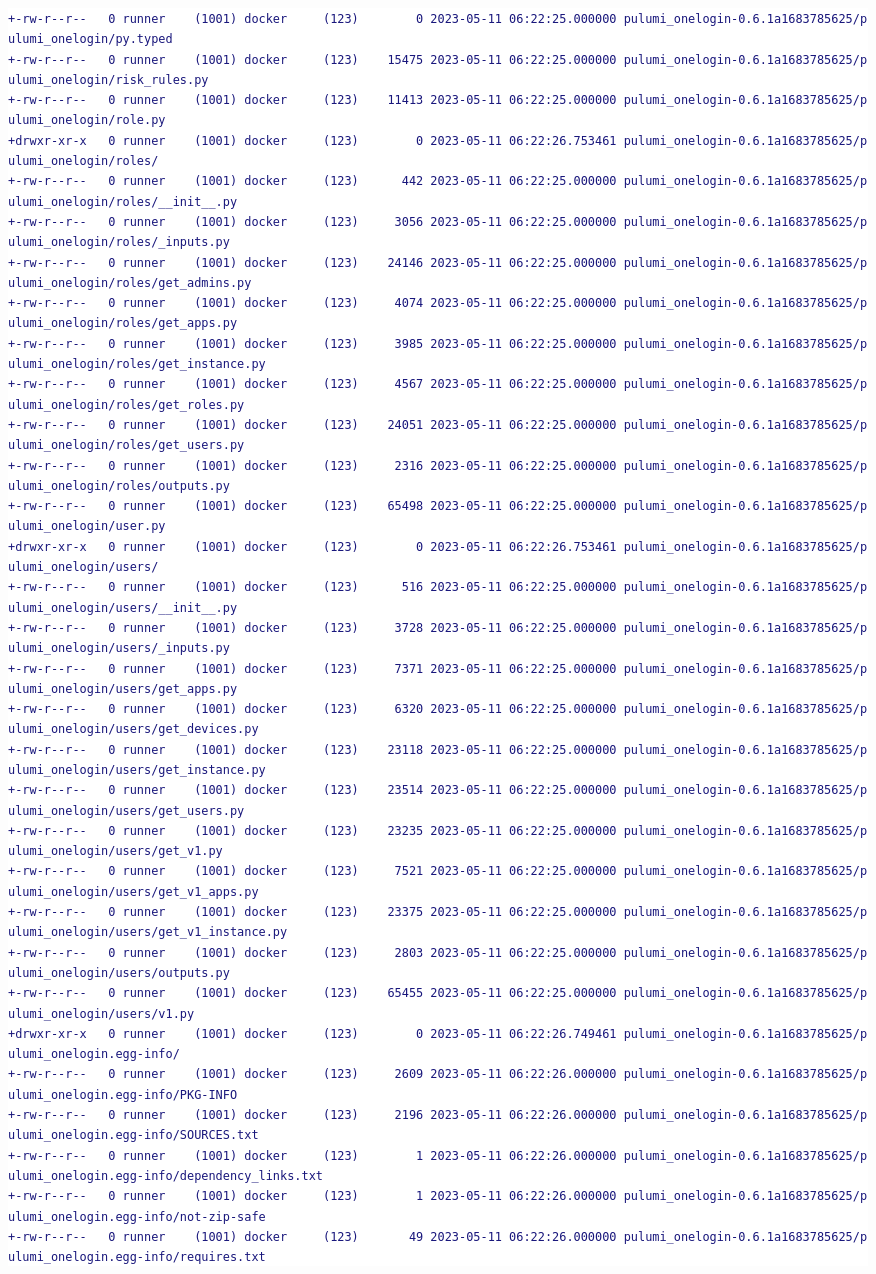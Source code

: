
```diff
+-rw-r--r--   0 runner    (1001) docker     (123)        0 2023-05-11 06:22:25.000000 pulumi_onelogin-0.6.1a1683785625/pulumi_onelogin/py.typed
+-rw-r--r--   0 runner    (1001) docker     (123)    15475 2023-05-11 06:22:25.000000 pulumi_onelogin-0.6.1a1683785625/pulumi_onelogin/risk_rules.py
+-rw-r--r--   0 runner    (1001) docker     (123)    11413 2023-05-11 06:22:25.000000 pulumi_onelogin-0.6.1a1683785625/pulumi_onelogin/role.py
+drwxr-xr-x   0 runner    (1001) docker     (123)        0 2023-05-11 06:22:26.753461 pulumi_onelogin-0.6.1a1683785625/pulumi_onelogin/roles/
+-rw-r--r--   0 runner    (1001) docker     (123)      442 2023-05-11 06:22:25.000000 pulumi_onelogin-0.6.1a1683785625/pulumi_onelogin/roles/__init__.py
+-rw-r--r--   0 runner    (1001) docker     (123)     3056 2023-05-11 06:22:25.000000 pulumi_onelogin-0.6.1a1683785625/pulumi_onelogin/roles/_inputs.py
+-rw-r--r--   0 runner    (1001) docker     (123)    24146 2023-05-11 06:22:25.000000 pulumi_onelogin-0.6.1a1683785625/pulumi_onelogin/roles/get_admins.py
+-rw-r--r--   0 runner    (1001) docker     (123)     4074 2023-05-11 06:22:25.000000 pulumi_onelogin-0.6.1a1683785625/pulumi_onelogin/roles/get_apps.py
+-rw-r--r--   0 runner    (1001) docker     (123)     3985 2023-05-11 06:22:25.000000 pulumi_onelogin-0.6.1a1683785625/pulumi_onelogin/roles/get_instance.py
+-rw-r--r--   0 runner    (1001) docker     (123)     4567 2023-05-11 06:22:25.000000 pulumi_onelogin-0.6.1a1683785625/pulumi_onelogin/roles/get_roles.py
+-rw-r--r--   0 runner    (1001) docker     (123)    24051 2023-05-11 06:22:25.000000 pulumi_onelogin-0.6.1a1683785625/pulumi_onelogin/roles/get_users.py
+-rw-r--r--   0 runner    (1001) docker     (123)     2316 2023-05-11 06:22:25.000000 pulumi_onelogin-0.6.1a1683785625/pulumi_onelogin/roles/outputs.py
+-rw-r--r--   0 runner    (1001) docker     (123)    65498 2023-05-11 06:22:25.000000 pulumi_onelogin-0.6.1a1683785625/pulumi_onelogin/user.py
+drwxr-xr-x   0 runner    (1001) docker     (123)        0 2023-05-11 06:22:26.753461 pulumi_onelogin-0.6.1a1683785625/pulumi_onelogin/users/
+-rw-r--r--   0 runner    (1001) docker     (123)      516 2023-05-11 06:22:25.000000 pulumi_onelogin-0.6.1a1683785625/pulumi_onelogin/users/__init__.py
+-rw-r--r--   0 runner    (1001) docker     (123)     3728 2023-05-11 06:22:25.000000 pulumi_onelogin-0.6.1a1683785625/pulumi_onelogin/users/_inputs.py
+-rw-r--r--   0 runner    (1001) docker     (123)     7371 2023-05-11 06:22:25.000000 pulumi_onelogin-0.6.1a1683785625/pulumi_onelogin/users/get_apps.py
+-rw-r--r--   0 runner    (1001) docker     (123)     6320 2023-05-11 06:22:25.000000 pulumi_onelogin-0.6.1a1683785625/pulumi_onelogin/users/get_devices.py
+-rw-r--r--   0 runner    (1001) docker     (123)    23118 2023-05-11 06:22:25.000000 pulumi_onelogin-0.6.1a1683785625/pulumi_onelogin/users/get_instance.py
+-rw-r--r--   0 runner    (1001) docker     (123)    23514 2023-05-11 06:22:25.000000 pulumi_onelogin-0.6.1a1683785625/pulumi_onelogin/users/get_users.py
+-rw-r--r--   0 runner    (1001) docker     (123)    23235 2023-05-11 06:22:25.000000 pulumi_onelogin-0.6.1a1683785625/pulumi_onelogin/users/get_v1.py
+-rw-r--r--   0 runner    (1001) docker     (123)     7521 2023-05-11 06:22:25.000000 pulumi_onelogin-0.6.1a1683785625/pulumi_onelogin/users/get_v1_apps.py
+-rw-r--r--   0 runner    (1001) docker     (123)    23375 2023-05-11 06:22:25.000000 pulumi_onelogin-0.6.1a1683785625/pulumi_onelogin/users/get_v1_instance.py
+-rw-r--r--   0 runner    (1001) docker     (123)     2803 2023-05-11 06:22:25.000000 pulumi_onelogin-0.6.1a1683785625/pulumi_onelogin/users/outputs.py
+-rw-r--r--   0 runner    (1001) docker     (123)    65455 2023-05-11 06:22:25.000000 pulumi_onelogin-0.6.1a1683785625/pulumi_onelogin/users/v1.py
+drwxr-xr-x   0 runner    (1001) docker     (123)        0 2023-05-11 06:22:26.749461 pulumi_onelogin-0.6.1a1683785625/pulumi_onelogin.egg-info/
+-rw-r--r--   0 runner    (1001) docker     (123)     2609 2023-05-11 06:22:26.000000 pulumi_onelogin-0.6.1a1683785625/pulumi_onelogin.egg-info/PKG-INFO
+-rw-r--r--   0 runner    (1001) docker     (123)     2196 2023-05-11 06:22:26.000000 pulumi_onelogin-0.6.1a1683785625/pulumi_onelogin.egg-info/SOURCES.txt
+-rw-r--r--   0 runner    (1001) docker     (123)        1 2023-05-11 06:22:26.000000 pulumi_onelogin-0.6.1a1683785625/pulumi_onelogin.egg-info/dependency_links.txt
+-rw-r--r--   0 runner    (1001) docker     (123)        1 2023-05-11 06:22:26.000000 pulumi_onelogin-0.6.1a1683785625/pulumi_onelogin.egg-info/not-zip-safe
+-rw-r--r--   0 runner    (1001) docker     (123)       49 2023-05-11 06:22:26.000000 pulumi_onelogin-0.6.1a1683785625/pulumi_onelogin.egg-info/requires.txt
```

• Exercise aim
Strip out the pictures and repeat the listing above exactly.

• The completed task
Source code

:
```diff
+-rw-r--r--   0 runner    (1001) docker     (123)        0 2023-05-11 06:22:25.000000 pulumi_onelogin-0.6.1a1683785625/pulumi_onelogin/py.typed
+-rw-r--r--   0 runner    (1001) docker     (123)    15475 2023-05-11 06:22:25.000000 pulumi_onelogin-0.6.1a1683785625/pulumi_onelogin/risk_rules.py
+-rw-r--r--   0 runner    (1001) docker     (123)    11413 2023-05-11 06:22:25.000000 pulumi_onelogin-0.6.1a1683785625/pulumi_onelogin/role.py
+drwxr-xr-x   0 runner    (1001) docker     (123)        0 2023-05-11 06:22:26.753461 pulumi_onelogin-0.6.1a1683785625/pulumi_onelogin/roles/
+-rw-r--r--   0 runner    (1001) docker     (123)      442 2023-05-11 06:22:25.000000 pulumi_onelogin-0.6.1a1683785625/pulumi_onelogin/roles/__init__.py
+-rw-r--r--   0 runner    (1001) docker     (123)     3056 2023-05-11 06:22:25.000000 pulumi_onelogin-0.6.1a1683785625/pulumi_onelogin/roles/_inputs.py
+-rw-r--r--   0 runner    (1001) docker     (123)    24146 2023-05-11 06:22:25.000000 pulumi_onelogin-0.6.1a1683785625/pulumi_onelogin/roles/get_admins.py
+-rw-r--r--   0 runner    (1001) docker     (123)     4074 2023-05-11 06:22:25.000000 pulumi_onelogin-0.6.1a1683785625/pulumi_onelogin/roles/get_apps.py
+-rw-r--r--   0 runner    (1001) docker     (123)     3985 2023-05-11 06:22:25.000000 pulumi_onelogin-0.6.1a1683785625/pulumi_onelogin/roles/get_instance.py
+-rw-r--r--   0 runner    (1001) docker     (123)     4567 2023-05-11 06:22:25.000000 pulumi_onelogin-0.6.1a1683785625/pulumi_onelogin/roles/get_roles.py
+-rw-r--r--   0 runner    (1001) docker     (123)    24051 2023-05-11 06:22:25.000000 pulumi_onelogin-0.6.1a1683785625/pulumi_onelogin/roles/get_users.py
+-rw-r--r--   0 runner    (1001) docker     (123)     2316 2023-05-11 06:22:25.000000 pulumi_onelogin-0.6.1a1683785625/pulumi_onelogin/roles/outputs.py
+-rw-r--r--   0 runner    (1001) docker     (123)    65498 2023-05-11 06:22:25.000000 pulumi_onelogin-0.6.1a1683785625/pulumi_onelogin/user.py
+drwxr-xr-x   0 runner    (1001) docker     (123)        0 2023-05-11 06:22:26.753461 pulumi_onelogin-0.6.1a1683785625/pulumi_onelogin/users/
+-rw-r--r--   0 runner    (1001) docker     (123)      516 2023-05-11 06:22:25.000000 pulumi_onelogin-0.6.1a1683785625/pulumi_onelogin/users/__init__.py
+-rw-r--r--   0 runner    (1001) docker     (123)     3728 2023-05-11 06:22:25.000000 pulumi_onelogin-0.6.1a1683785625/pulumi_onelogin/users/_inputs.py
+-rw-r--r--   0 runner    (1001) docker     (123)     7371 2023-05-11 06:22:25.000000 pulumi_onelogin-0.6.1a1683785625/pulumi_onelogin/users/get_apps.py
+-rw-r--r--   0 runner    (1001) docker     (123)     6320 2023-05-11 06:22:25.000000 pulumi_onelogin-0.6.1a1683785625/pulumi_onelogin/users/get_devices.py
+-rw-r--r--   0 runner    (1001) docker     (123)    23118 2023-05-11 06:22:25.000000 pulumi_onelogin-0.6.1a1683785625/pulumi_onelogin/users/get_instance.py
+-rw-r--r--   0 runner    (1001) docker     (123)    23514 2023-05-11 06:22:25.000000 pulumi_onelogin-0.6.1a1683785625/pulumi_onelogin/users/get_users.py
+-rw-r--r--   0 runner    (1001) docker     (123)    23235 2023-05-11 06:22:25.000000 pulumi_onelogin-0.6.1a1683785625/pulumi_onelogin/users/get_v1.py
+-rw-r--r--   0 runner    (1001) docker     (123)     7521 2023-05-11 06:22:25.000000 pulumi_onelogin-0.6.1a1683785625/pulumi_onelogin/users/get_v1_apps.py
+-rw-r--r--   0 runner    (1001) docker     (123)    23375 2023-05-11 06:22:25.000000 pulumi_onelogin-0.6.1a1683785625/pulumi_onelogin/users/get_v1_instance.py
+-rw-r--r--   0 runner    (1001) docker     (123)     2803 2023-05-11 06:22:25.000000 pulumi_onelogin-0.6.1a1683785625/pulumi_onelogin/users/outputs.py
+-rw-r--r--   0 runner    (1001) docker     (123)    65455 2023-05-11 06:22:25.000000 pulumi_onelogin-0.6.1a1683785625/pulumi_onelogin/users/v1.py
+drwxr-xr-x   0 runner    (1001) docker     (123)        0 2023-05-11 06:22:26.749461 pulumi_onelogin-0.6.1a1683785625/pulumi_onelogin.egg-info/
+-rw-r--r--   0 runner    (1001) docker     (123)     2609 2023-05-11 06:22:26.000000 pulumi_onelogin-0.6.1a1683785625/pulumi_onelogin.egg-info/PKG-INFO
+-rw-r--r--   0 runner    (1001) docker     (123)     2196 2023-05-11 06:22:26.000000 pulumi_onelogin-0.6.1a1683785625/pulumi_onelogin.egg-info/SOURCES.txt
+-rw-r--r--   0 runner    (1001) docker     (123)        1 2023-05-11 06:22:26.000000 pulumi_onelogin-0.6.1a1683785625/pulumi_onelogin.egg-info/dependency_links.txt
+-rw-r--r--   0 runner    (1001) docker     (123)        1 2023-05-11 06:22:26.000000 pulumi_onelogin-0.6.1a1683785625/pulumi_onelogin.egg-info/not-zip-safe
+-rw-r--r--   0 runner    (1001) docker     (123)       49 2023-05-11 06:22:26.000000 pulumi_onelogin-0.6.1a1683785625/pulumi_onelogin.egg-info/requires.txt
```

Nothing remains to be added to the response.